Entrevista a uma vedeta das redes sociais
/Ser vedeta maior dos facebuques não apascenta a alma deste escravo de trabalho que, à custa do par de anos a acartar cadernos de bolso a transbordar de frases enigmáticas, entusiasticamente acolhidas pelo crescente número de amigos e seguidores presentes nas redes sociais, virou manco, incapacitado para qualquer actividade laboral que exija ligar despertador, saltar da cama antes das onze da manhã. O seu destino é a grandeza. Os séculos XV e XVI agora na internet e no Bairro Alto. Facebuques, instagrames e tuíteres eram o trampolim necessário para a sua fama literária mas, emaranhado em frases misteriosas, poemas curtos e intensos e fotografias com filtro, a vedeta ficou presa às redes sociais, e a literatura já não é o seu ponto de chegada.
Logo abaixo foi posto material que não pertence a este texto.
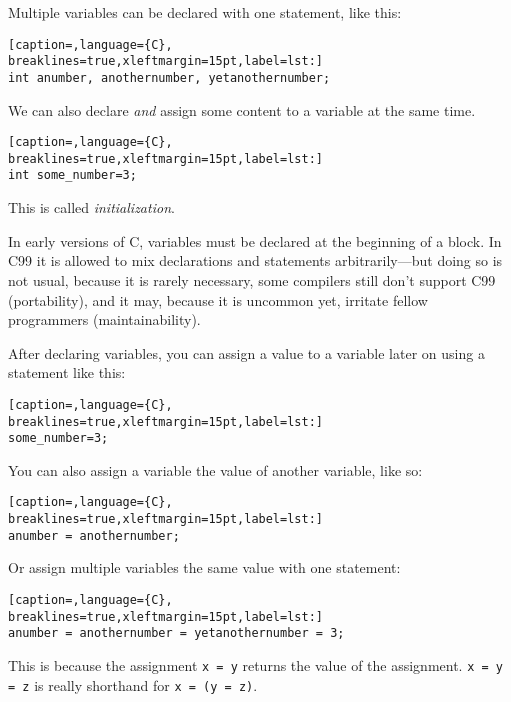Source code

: Multiple variables can be declared with one statement, like this:
\lstset{basicstyle=\scriptsize, numbers=left, captionpos=b, tabsize=4}
\begin{lstlisting}[caption=,language={C},
breaklines=true,xleftmargin=15pt,label=lst:]
int anumber, anothernumber, yetanothernumber;
\end{lstlisting}

We can also declare \emph{and} assign some content to a variable at the same time.
\lstset{basicstyle=\scriptsize, numbers=left, captionpos=b, tabsize=4}
\begin{lstlisting}[caption=,language={C},
breaklines=true,xleftmargin=15pt,label=lst:]
int some_number=3;
\end{lstlisting}

This is called \emph{initialization}.

In early versions of C, variables must be declared at the beginning of a block.
In C99 it is allowed to mix declarations and statements arbitrarily—but doing
so is not usual, because it is rarely necessary, some compilers still don’t
support C99 (portability), and it may, because it is uncommon yet, irritate
fellow programmers (maintainability).

After declaring variables, you can assign a value to a variable later on using a statement like this:
\lstset{basicstyle=\scriptsize, numbers=left, captionpos=b, tabsize=4}
\begin{lstlisting}[caption=,language={C},
breaklines=true,xleftmargin=15pt,label=lst:]
some_number=3;
\end{lstlisting}

You can also assign a variable the value of another variable, like so:
\lstset{basicstyle=\scriptsize, numbers=left, captionpos=b, tabsize=4}
\begin{lstlisting}[caption=,language={C},
breaklines=true,xleftmargin=15pt,label=lst:]
anumber = anothernumber;
\end{lstlisting}

Or assign multiple variables the same value with one statement:
\lstset{basicstyle=\scriptsize, numbers=left, captionpos=b, tabsize=4}
\begin{lstlisting}[caption=,language={C},
breaklines=true,xleftmargin=15pt,label=lst:]
anumber = anothernumber = yetanothernumber = 3;
\end{lstlisting}

This is because the assignment \texttt{x = y} returns the value of the
assignment. \texttt{x = y = z} is really shorthand for \texttt{x = (y = z)}.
Ainda pensa na escrita, não como algo urgente, a ser conquistado todos os dias, antes como um sonho, uma fantasia de verão, daquelas que se têm ao crepúsculo a trocar ideias com compagnons de route, vulgo amigos de facebuque. Não troca o certo pelo incerto. Dá a vida pelo tuíte perfeito, pelo tom de céu mais azulado que o seu android conseguir apanhar. Esta biografia é simples e brilhante: trinta e tal anos a partilhar tecto com os papás, possuidor de um curso de estudos portugueses genialmente por concluir, autor de várias trocas de contactos com o Instituto Camões que não deram em nada, notabilizado por estrofes e contos publicados em antologias e zines da moda e por uma actividade social intensa, consubstanciada em leituras de poesia e bebedeiras nos bares da capital.
O talento nasceu consigo ou é fruto do trabalho?
Essa é fácil (abre o caderno com as notas facebuqueiras e respiga uma frase). "Talento é 1% de inspiração e 99% de transpiração.” Thomas Edison. Este cadernito é a minha vida (beija o caderno preto de capa mole, marca moleskine). Demorei anos a construir o muro da minha sabedoria. Anos a coligir e melhorar frases de famosos. A maceira que é juntar uma fotografia de um dia na praia a uma citação de William Shakespeare. As pessoas não fazem ideia, a fama exige muito.
Qual o sentimento de ser famoso nas redes sociais?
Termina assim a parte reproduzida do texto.